Album de Jean-Louis Murat (2008)

Et encore un Murat », se dit-on d'abord, rassasié et quasi saturé en ayant eu à peine le temps de digérer le précédent (Charles et Léo, textes de Baudelaire mis en musique par Ferré, sorti en octobre dernier... sans compter la très récente bande originale de Coupable, le film de Laetitia Masson). Pourtant, ces dix nouvelles chansons se laisseront déguster sans la moindre indigestion. Car l'album est gracieux, dessiné en dentelle par un Murat troubadour qui, tout en restant pop, ose une écriture élégamment poétique et des échos mélodiques presque moyenâgeux. Après Lilith ou Dolorès, il chante le sort d'un homme, Tristan... mais c'est une autre, Iseut, qui partout se dessine. Chants d'amour éperdu et perdu, chants très charnels, aussi, où le bonheur et la douleur sont intimement liés. Pour cerner son sujet, l'obsession vénéneuse de l'amour, le chanteur artisan signe chacun de ces titres et joue lui-même de la plupart des instruments ; ambiance chaude et dépouillée du coeur des hommes esseulés. Le franc-tireur de la chanson soigne donc sa mélancolie, et son indépendance. Qu'il sorte son disque chez Universal (qui vient d'engloutir V2, son précédent label) n'a rien changé, ni de ses partis pris, ni de son identité. (Télérama)

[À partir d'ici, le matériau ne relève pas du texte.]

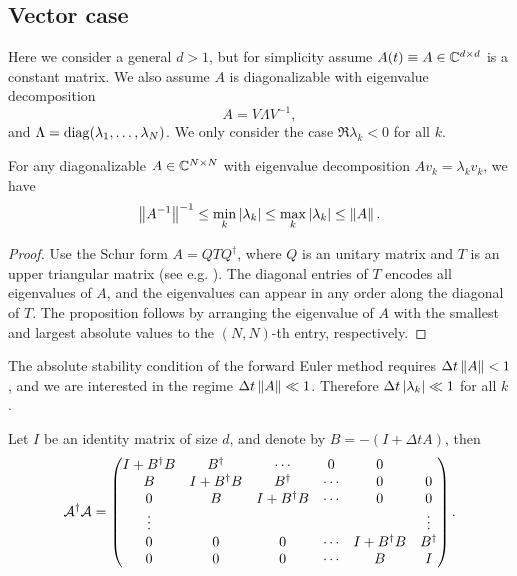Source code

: \subsection{Vector case}
Here we consider a general $d>1$, but for simplicity assume $A(t)\equiv A\in\mathbb{C}^{d\times d}$ is a constant matrix. We also assume $A$ is diagonalizable with eigenvalue decomposition
\begin{equation}
A=V\Lambda V^{-1},
\end{equation}
and $\Lambda=\operatorname{diag}(\lambda_1,\ldots,\lambda_N)$. We only consider the case $\Re \lambda_k< 0$ for all $k$.

\begin{prop}
For any diagonalizable $A\in\mathbb{C}^{N\times N}$ with eigenvalue decomposition $Av_k=\lambda_k v_k$, we have
\begin{equation}
\left\lVert A^{-1}\right\rVert^{-1}\le \min_k \left\lvert\lambda_k\right\rvert\le \max_k \left\lvert\lambda_k\right\rvert\le \left\lVert A\right\rVert.
\end{equation}
\end{prop}
\begin{proof}
Use the Schur form $A=QTQ^{\dag}$, where $Q$ is an unitary matrix and $T$ is an upper triangular matrix (see e.g. \cite[Theorem 7.13]{GolubVan2013}).
The diagonal entries of $T$ encodes all eigenvalues of $A$, and the eigenvalues can appear in any order along the diagonal of $T$. The proposition follows by arranging the eigenvalue of $A$ with the smallest and largest absolute values to the $(N,N)$-th entry, respectively.
\end{proof}

The absolute stability condition of the forward Euler method requires $\Delta t \left\lVert A\right\rVert<1$, and we are interested in the regime $\Delta t \left\lVert A\right\rVert\ll 1$. Therefore $\Delta t \left\lvert\lambda_k\right\rvert\ll 1$ for all $k$.


Let $I$ be an identity matrix of size $d$, and denote by $B=-(I+\Delta t A)$, then
\begin{equation}
\mathcal{A}^{\dag}\mathcal{A}=\begin{pmatrix}
I+B^{\dag}B &  B^{\dag} & \cdots & 0 & 0\\
B & I+B^{\dag}B & B^{\dag} & \cdots & 0 & 0\\
0 & B & I+B^{\dag}B & \cdots & 0 & 0\\
\vdots & & & & &\vdots\\
0& 0 & 0 & \cdots & I+B^{\dag}B & B^{\dag}\\
0& 0 & 0 & \cdots & B & I
\end{pmatrix}.
\end{equation}

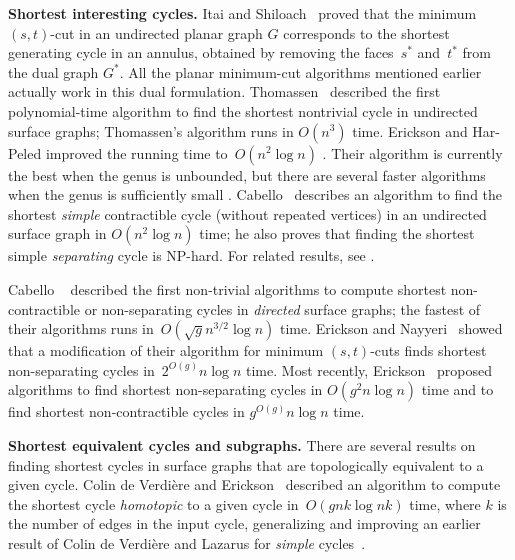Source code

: \documentclass[twoside,leqno,twocolumn]{article}
\def\paragraph#1{\par\medskip\noindent\textbf{#1}}
\begin{document}
\paragraph{Shortest interesting cycles.}
Itai and Shiloach~\cite{is-mfpn-79} proved that the minimum $(s,t)$-cut in an undirected planar graph $G$ corresponds to the shortest generating cycle in an annulus, obtained by removing the faces~$s^*$ and~$t^*$ from the dual graph $G^*$.  All the planar minimum-cut algorithms mentioned earlier actually work in  this dual formulation.  Thomassen~\cite{t-egnsn-90} described the first polynomial-time algorithm to find the shortest nontrivial cycle in undirected surface graphs; Thomassen’s algorithm runs in $O(n^3)$ time.  Erickson and Har-Peled improved the running time to~$O(n^2 \log n)$ \cite{eh-ocsd-04}.  Their algorithm is currently the best when the genus is unbounded, but there are several faster algorithms when the genus is sufficiently small \cite{cm-fsnsn-07, c-mdpg-10, k-csnco-06, cc-msspg-07, insw-iamcmf-11}.  Cabello~\cite{c-fscss-10} describes an algorithm to find the shortest \emph{simple} contractible cycle (without repeated vertices) in an undirected surface graph in $O(n^2\log n)$ time; he also proves that finding the shortest simple \emph{separating} cycle is NP-hard.  For related results, see \cite{ccl-osaew-10, cdem-fotc-10, ccelw-scsih-08, ew-csec-10}.

Cabello \etal~\cite{ccl-fsncd-10} described the first non-trivial algorithms to compute shortest non-contractible or non-separating cycles in \emph{directed} surface graphs; the fastest of their algorithms runs in~$O(\sqrt{g} n^{3/2}\log n)$ time.  Erickson and Nayyeri~\cite{en-mcsnc-11} showed that a modification of their algorithm for minimum $(s,t)$-cuts finds shortest non-separating cycles in~$2^{O(g)}n\log n$ time.  Most recently, Erickson~\cite{e-sncds-11} proposed algorithms to find shortest non-separating cycles in $O(g^2 n \log n)$ time and to find shortest non-contractible cycles in $g^{O(g)} n \log n$ time.

\paragraph{Shortest equivalent cycles and subgraphs.}
There are several results on finding shortest cycles in surface graphs that are topologically equivalent to a given cycle.  Colin de Verdière and Erickson~\cite{ce-tnpcs-10} described an algorithm to compute the shortest cycle \emph{homotopic} to a given cycle in~$O(gnk \log nk)$ time, where $k$ is the number of edges in the input cycle, generalizing and improving an earlier result of Colin de Verdière and Lazarus for \emph{simple} cycles~\cite{cl-opdsh-07}.
\end{document}
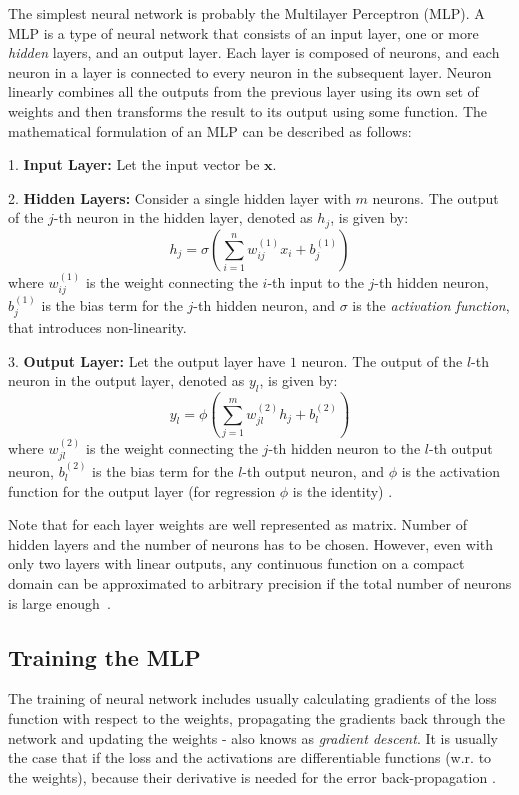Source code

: The simplest neural network is probably the  Multilayer Perceptron (MLP). A MLP is a type of neural network that consists of an input layer, one or more \textit{hidden} layers, and an output layer. Each layer is composed of neurons, and each neuron in a layer is connected to every neuron in the subsequent layer. Neuron linearly combines all the outputs from the previous layer using its own set of weights and then transforms the result to its output using some function. The mathematical formulation of an MLP can be described as follows:

1. \textbf{Input Layer:} Let the input vector be $\bm{x}$.

2. \textbf{Hidden Layers:} Consider a single hidden layer with $m$ neurons. The output of the $j$-th neuron in the hidden layer, denoted as $h_j$, is given by:
\begin{equation}
	h_j = \sigma\left( \sum_{i=1}^{n} w_{ij}^{(1)} x_i + b_j^{(1)} \right)
\end{equation}
where $w_{ij}^{(1)}$ is the weight connecting the $i$-th input to the $j$-th hidden neuron, $b_j^{(1)}$ is the bias term for the $j$-th hidden neuron, and $\sigma$ is the \textit{activation function}, that introduces non-linearity.

3. \textbf{Output Layer:} Let the output layer have $1$ neuron. The output of the $l$-th neuron in the output layer, denoted as $y_l$, is given by:
\begin{equation}
	y_l = \phi\left( \sum_{j=1}^{m} w_{jl}^{(2)} h_j + b_l^{(2)} \right)
\end{equation}
where $w_{jl}^{(2)}$ is the weight connecting the $j$-th hidden neuron to the $l$-th output neuron, $b_l^{(2)}$ is the bias term for the $l$-th output neuron, and $\phi$ is the activation function for the output layer (for regression $\phi$ is the identity) \cite{bishop2006}.

Note that for each layer weights are well represented as matrix. Number of hidden layers and the number of neurons has to be chosen. However, even with only two layers with linear outputs, any continuous function on a compact domain can be approximated to arbitrary precision if the total number of neurons is large enough~\cite{bishop2006}.

\subsection*{Training the MLP}
The training of neural network includes usually calculating gradients of the loss function with respect to the weights, propagating the gradients back through the network and updating the weights - also knows as \textit{gradient descent}. It is usually the case that if the loss and the activations are differentiable functions (w.r. to the weights), because their derivative is needed for the error back-propagation \cite{bishop2006}.

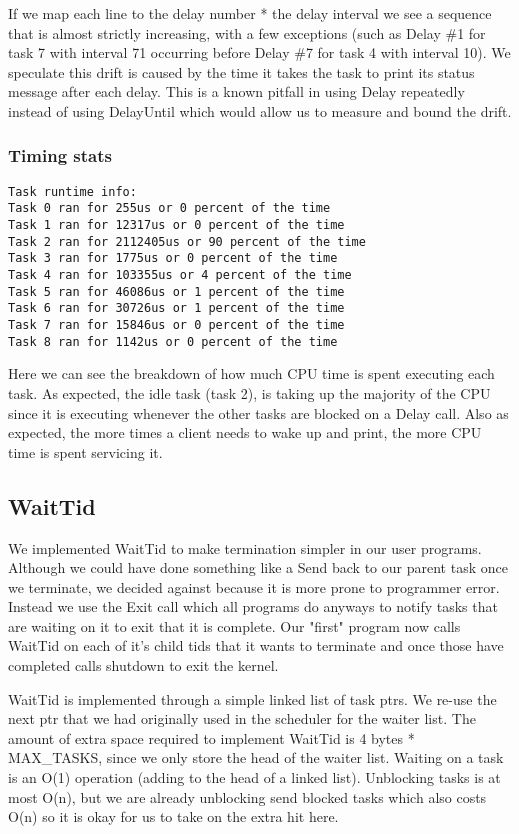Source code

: \documentclass{article}
\begin{document}
If we map each line to the delay number * the delay interval we see a sequence that is almost strictly increasing, with a few exceptions (such as Delay \#1 for task 7 with interval 71 occurring before Delay \#7 for task 4 with interval 10).  We speculate this drift is caused by the time it takes the task to print its status message after each delay. This is a known pitfall in using Delay repeatedly instead of using DelayUntil which would allow us to measure and bound the drift. 

\subsubsection{Timing stats}
\begin{verbatim}
Task runtime info:
Task 0 ran for 255us or 0 percent of the time
Task 1 ran for 12317us or 0 percent of the time
Task 2 ran for 2112405us or 90 percent of the time
Task 3 ran for 1775us or 0 percent of the time
Task 4 ran for 103355us or 4 percent of the time
Task 5 ran for 46086us or 1 percent of the time
Task 6 ran for 30726us or 1 percent of the time
Task 7 ran for 15846us or 0 percent of the time
Task 8 ran for 1142us or 0 percent of the time
\end{verbatim}

Here we can see the breakdown of how much CPU time is spent executing each task. As expected, the idle task (task 2), is taking up the majority of the CPU since it is executing whenever the other tasks are blocked on a Delay call. Also as expected, the more times a client needs to wake up and print, the more CPU time is spent servicing it.

\subsection{WaitTid}

We implemented WaitTid to make termination simpler in our user programs. Although we could have done something like a Send back to our parent task once we terminate, we decided against because it is more prone to programmer error. Instead we use the Exit call which all programs do anyways to notify tasks that are waiting on it to exit that it is complete. Our "first" program now calls WaitTid on each of it's child tids that it wants to terminate and once those have completed calls shutdown to exit the kernel.

WaitTid is implemented through a simple linked list of task ptrs. We re-use the next ptr that we had originally used in the scheduler for the waiter list. The amount of extra space required to implement WaitTid is 4 bytes * MAX\_TASKS, since we only store the head of the waiter list. Waiting on a task is an O(1) operation (adding to the head of a linked list). Unblocking tasks is at most O(n), but we are already unblocking send blocked tasks which also costs O(n) so it is okay for us to take on the extra hit here.
\end{document}
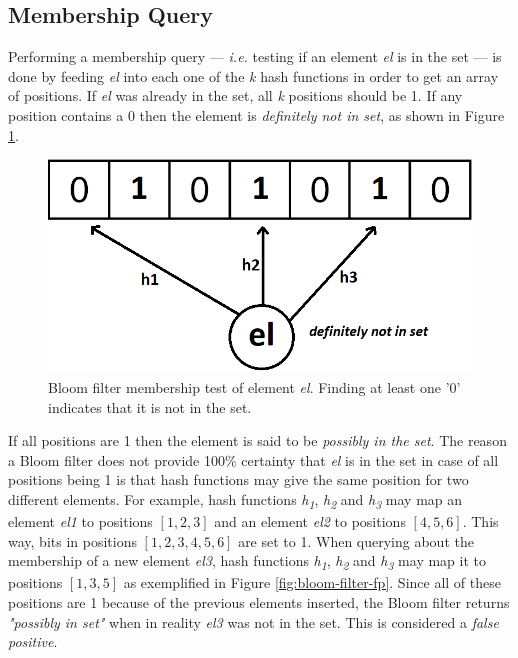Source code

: \subsection*{Membership Query}
Performing a membership query --- \textit{i.e.} testing if an element \textit{el} is in the set --- is done by feeding \textit{el} into each one of the \textit{k} hash functions in order to get an array of positions. If \textit{el} was already in the set, all \textit{k} positions should be 1. If any position contains a 0 then the element is \textit{definitely not in set}, as shown in Figure \ref{fig:bloom-filter}. 

\begin{figure}[!htb]
    \begin{center}
      \includegraphics[scale=0.4]{figures/query-bloom.png}
      \caption[Bloom filter membership query]{Bloom filter membership test of element \textit{el}. Finding at least one '0' indicates that it is not in the set.}
      \label{fig:bloom-filter}
    \end{center}
\end{figure}

If all positions are 1 then the element is said to be \textit{possibly in the set}. The reason a Bloom filter does not provide 100\% certainty that \textit{el} is in the set in case of all positions being 1 is that hash functions may give the same position for two different elements. For example, hash functions \textit{h\textsubscript{1}}, \textit{h\textsubscript{2}} and \textit{h\textsubscript{3}} may map an element \textit{el1} to positions $[1,2,3]$ and an element \textit{el2} to positions $[4,5,6]$. This way, bits in positions $[1,2,3,4,5,6]$ are set to 1. When querying about the membership of a new element \textit{el3}, hash functions \textit{h\textsubscript{1}}, \textit{h\textsubscript{2}} and \textit{h\textsubscript{3}} may map it to positions $[1,3,5]$ as exemplified in Figure \ref{fig:bloom-filter-fp}. Since all of these positions are 1 because of the previous elements inserted, the Bloom filter returns \textit{"possibly in set"} when in reality \textit{el3} was not in the set. This is considered a \textit{false positive}.

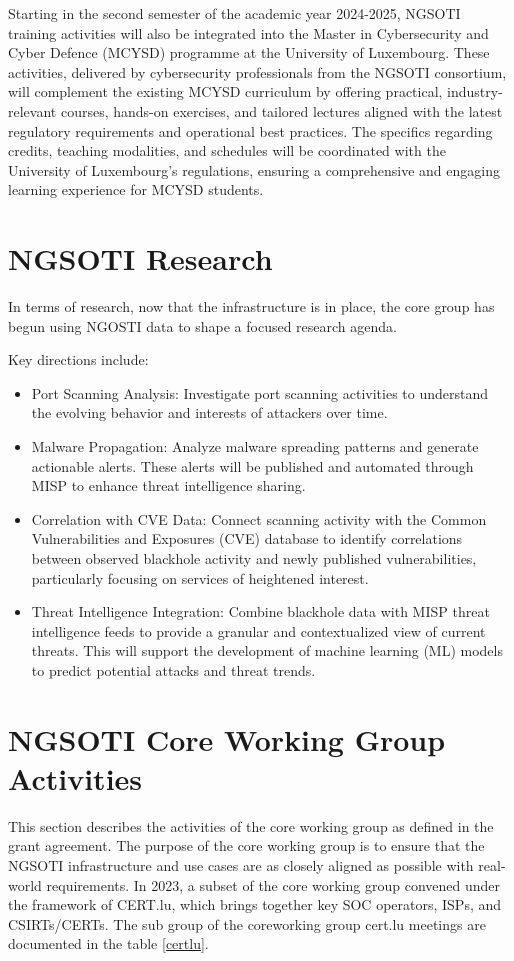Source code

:Starting in the second semester of the academic year 2024-2025, NGSOTI
training activities will also be integrated into the Master in
Cybersecurity and Cyber Defence (MCYSD) programme at the University of
Luxembourg. These activities, delivered by cybersecurity professionals
from the NGSOTI consortium, will complement the existing MCYSD
curriculum by offering practical, industry-relevant courses, hands-on
exercises, and tailored lectures aligned with the latest regulatory
requirements and operational best practices. The specifics regarding
credits, teaching modalities, and schedules will be coordinated with the
University of Luxembourg's regulations, ensuring a comprehensive and
engaging learning experience for MCYSD students.


\chapter{NGSOTI Research}
In terms of research, now that the infrastructure is in place, the core group
has begun using NGOSTI data to shape a focused research agenda.

Key directions include:

\begin{itemize}
 \item Port Scanning Analysis: Investigate port scanning activities to
 understand the evolving behavior and interests of attackers over time.
 \item Malware Propagation: Analyze malware spreading patterns and
 generate actionable alerts. These alerts will be published and automated
 through MISP to enhance threat intelligence sharing.
 \item Correlation with CVE Data: Connect scanning activity with the
 Common Vulnerabilities and Exposures (CVE) database to identify
 correlations between observed blackhole activity and newly published
 vulnerabilities, particularly focusing on services of heightened interest.
 \item Threat Intelligence Integration: Combine blackhole data with MISP
 threat intelligence feeds to provide a granular and contextualized view
 of current threats. This will support the development of machine
 learning (ML) models to predict potential attacks and threat trends.
 \end{itemize}


\chapter{NGSOTI Core Working Group Activities}
This section describes the activities of the core working group as defined in the grant agreement. The purpose of the core working group is to ensure that the NGSOTI infrastructure and use cases are as closely aligned as possible with real-world requirements. In 2023, a subset of the core working group convened under the framework of CERT.lu, which brings together key SOC operators, ISPs, and CSIRTs/CERTs.
The sub group of the coreworking group cert.lu meetings are documented in the table \ref{certlu}.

Un jour, Murat ne fera plus de disques ; il ne postera même plus de chansons sur le net. Ce jour-là, on s’apercevra à quel point on aimait ses livraisons bisannuelles, ses chansons sans prétention sitôt nées sitôt enregistrées dans son studio-tannière au milieu des volcans endormis. Et puis on relira l’ensemble de l’œuvre. Arrivé à Tristan, on en aura encore le souffle coupé, l’épine dorsale tressaillie. Et on hurlera au génie de Millevaches. L’histoire de Murat, on la racontera alors aux prosélytes en prenant ce vingt-quatrième album comme la pierre angulaire du répertoire. On célébrera l’audace du dernier héritier des trouvères (Tel est pris, La Légende dorée…), le cabotinage classieux de l’ultime desperado d’une country bluesée à la française (Les Voyageurs perdus). La légende parlera de ce mec tout seul, jouant de tous les instruments, refilant ses maladies d’amour aux cordes qu’il gratte, aux cuivres qu’il expire et aux peaux qu’il caresse. Pour l’affaire, il aura mené un dernier duel avec son saxo, sa première muse à la gorge grave qu’il avait abandonnée depuis des caisses pour en tirer de vieux vagissements séminaux dans la plus grande élégance roxymusicienne (Marlène). Ces onze chansons resteront à vie comme celles qu’il a réalisées en solitaire, en osant enfin tout faire lui-même, devant le miroir, comme la première œuvre de son apogée, la dernière avant une inexorable suite de répétitions de lui-même. Et puis, il y aura cette poésie, que l’on comparera aux acrobaties de Ronsard bien plus qu’au romantisme trash de Baudelaire : un indélébile savoir-vivre de la langue, en prolongement filial avec la courtoisie des auteurs baladins des XIVe et XVe siècles, qui aura propulsé Murat dans des paragraphes entiers des manuels de français pour la préparation du bac : “Tristan est un Sancy de tristesse. Il ne s’entend bien que si on pense, comme moi, que Dieu est une femme”… Ce jour-là, nous serons en 2050 et Murat aura presque un siècle. Ultime coquetterie de râleur éternel : il dira dans ses rares interviews qu’il prépare un disque en occitan, pour boucler la boucle de sa colossale odyssée et enfin gagner son fauteuil au paradis des troubadours. Et, comme d’habitude, on le prendra pour un dingue… Un dingue avec plus de mille ans d’histoire de la chanson dans ses veines et plus de cent disques au compteur. (Inrocks)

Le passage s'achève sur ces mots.